The Uber Eats spokesman told us that the exits do not sum to any change to the ‘more than 6,000 cities’ figure for the unit’s market footprint — which Uber reported earlier this year.

Asked which markets the company considers to be priorities going forward the spokesman did not respond. It’s also not clear whether or not Uber sought buyers for the shuttered units.

Per Uber’s filing, Eats operations will be fully discontinue in the Czech Republic, Egypt, Honduras, Romania, Saudi Arabia, Uruguay and Ukraine by June 4, 2020.

Uber Rides operations are not affected, it adds.

A source familiar with Uber also said the changes will allow the company to focus resources on new business lines — such as grocery and delivery.

The coronavirus pandemic has disrupted the on-demand food delivery business as usual in many markets — with convenience-loving customers locked down at home so likely to be cooking more, and large numbers of restaurants closed (at least temporarily), putting a dent in the provider side of these platforms too.

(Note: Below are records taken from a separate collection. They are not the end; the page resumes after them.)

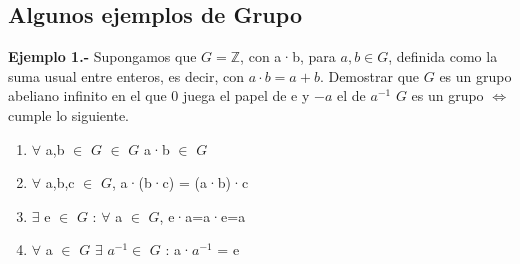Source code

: \documentclass[10pt,a4paper,oneside]{article}
\begin{document}
			\subsection{Algunos ejemplos de Grupo}
				\textbf{Ejemplo 1.-} Supongamos que $G = \mathbb{Z}$, con a·b, para $a,b\in G$, definida como la suma usual entre enteros, es decir, con $a·b=a+b$. Demostrar que $G$ es un grupo abeliano infinito en el que 0 juega el papel de e y $-a$ el de $a^{-1}$
				$G$ es un grupo $\iff$ cumple lo siguiente.
				\begin{enumerate}
					\item $\forall$ a,b $\in$ $G$ $\in$ $G$ a·b $\in$ $G$
					\item $\forall$ a,b,c $\in$ $G$, a·(b·c) = (a·b)·c
					\item $\exists$ e $\in$ $G$ : $\forall$ a $\in$ $G$, e·a=a·e=a
					\item $\forall$ a $\in$ $G$ $\exists$ $a^{-1} \in$ $G$ : a·$a^{-1}$ = e
				\end{enumerate}
\end{document}
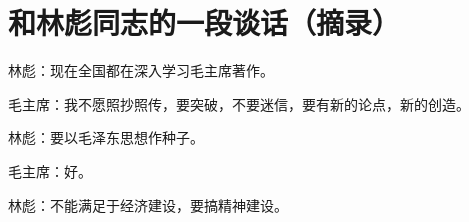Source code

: \section[和林彪同志的一段谈话（摘录） ]{和林彪同志的一段谈话（摘录） }


林彪：现在全国都在深入学习毛主席著作。

毛主席：我不愿照抄照传，要突破，不要迷信，要有新的论点，新的创造。

林彪：要以毛泽东思想作种子。

毛主席：好。

林彪：不能满足于经济建设，要搞精神建设。

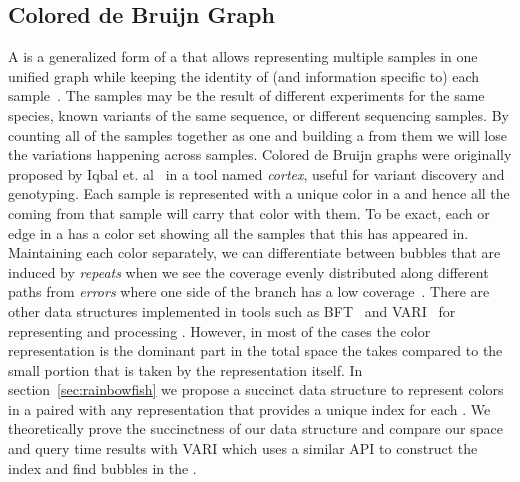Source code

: \subsection{Colored de Bruijn Graph}
A \cdbg is a generalized form of a \dbg that allows representing multiple samples in one unified graph while keeping the identity of (and information specific to) each sample~\cite{Iqbal2012Novo}. The samples may be the result of different experiments for the same species, known variants of the same sequence, or different sequencing samples. By counting all of the samples together as one and building a \dbg from them we will lose the variations happening across samples. Colored de Bruijn graphs were originally proposed by Iqbal et. al~\cite{Iqbal2012Novo}  in a tool named \emph{cortex}, useful for variant discovery and genotyping. Each sample is represented with a unique color in a \cdbg and hence all the \kmers coming from that sample will carry that color with them. To be exact, each \kmer or edge in a \cdbg has a color set showing all the samples that this \kmer has appeared in. Maintaining each color separately, we can differentiate between bubbles that are induced by \emph{repeats} when we see the coverage evenly distributed along different paths from \emph{errors} where one side of the branch has a low coverage~\cite{Iqbal2012Novo}. There are other data structures implemented in tools such as BFT~\cite{holley2016bloom} and VARI~\cite{MuggliBoNo17} for representing and processing \cdbgs. However, in most of the cases the color representation is the dominant part in the total space the \cdbg takes compared to the small portion that is taken by the \dbg representation itself. In section~\ref{sec:rainbowfish} we propose a succinct data structure to represent colors in a \cdbg paired with any \dbg representation that provides a unique index for each \kmer. We theoretically prove the succinctness of our data structure and compare our space and query time results with VARI which uses a similar API to construct the index and find bubbles in the \cdbg.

At the same time there is a demand upside story in the groceries category. And last month Uber announced a tie-up with a major French supermarket, Carrefour, to expand its delivery offering nationwide. It also inked other grocery-related partnerships in Spain and Brazil.

Grocery delivery has been seeing a massive uptick as consumers look for ways to replenish their food cupboards while limiting infection risk.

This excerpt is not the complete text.